Task to complete —
Keep only the lines that hold the string "onseck", filtering out the rest of the entries below.

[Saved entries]
------
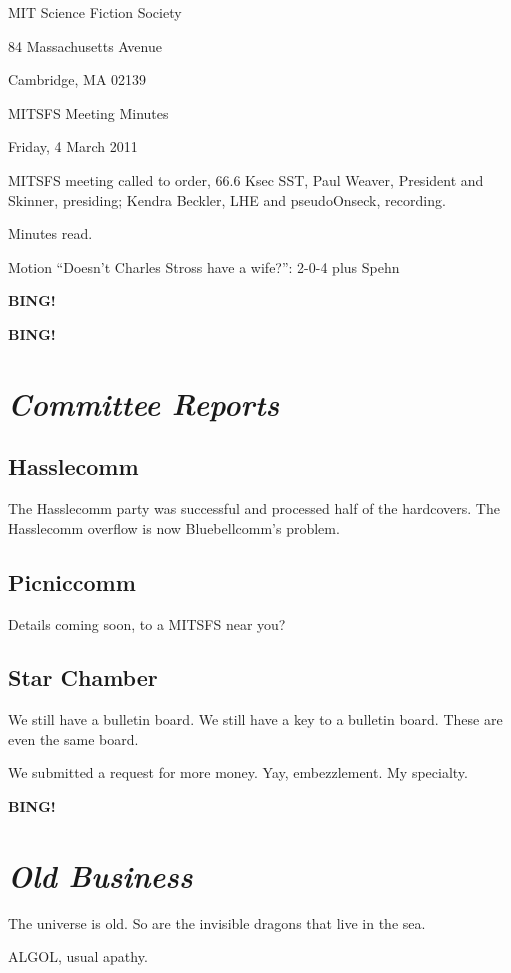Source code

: \documentclass[10pt]{article}
\newcommand{\bing}{{\bf BING!} }
\newcommand{\goto}[1]{\bing \vskip 12pt \section*{{\em{#1}}}}
\newcommand{\ps}{ plus Spehn\xspace}
\newcommand{\skinner}{Paul Weaver, President and Skinner}
\newcommand{\onseck}{Kendra Beckler, LHE and pseudoOnseck}
\newcommand{\meetingdate}{Friday, 4 March 2011}
\begin{document}
\begin{center}

MIT Science Fiction Society

84 Massachusetts Avenue

Cambridge, MA 02139

\vspace{12pt}

MITSFS Meeting Minutes

\meetingdate

\end{center}

\vspace{18pt}

\setlength{\parskip}{6pt}

\noindent
MITSFS meeting called to order, 66.6 Ksec SST,
\skinner, presiding; \onseck, recording.

Minutes read.

Motion ``Doesn't Charles Stross have a wife?'': 2-0-4 \ps

\bing

\goto{Committee Reports}

\subsection*{Hasslecomm}

The Hasslecomm party was successful and processed half of the hardcovers.  The Hasslecomm overflow is now Bluebellcomm's problem.

\subsection*{Picniccomm}

Details coming soon, to a MITSFS near you?

\subsection*{Star Chamber}

We still have a bulletin board.  We still have a key to a bulletin board.  These are even the same board.

We submitted a request for more money.  Yay, embezzlement.  My specialty.

\goto{Old Business}

The universe is old.  So are the invisible dragons that live in the sea.

ALGOL, usual apathy.
\end{document}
------
Output below —
\newcommand{\onseck}{Kendra Beckler, LHE and pseudoOnseck}
\skinner, presiding; \onseck, recording.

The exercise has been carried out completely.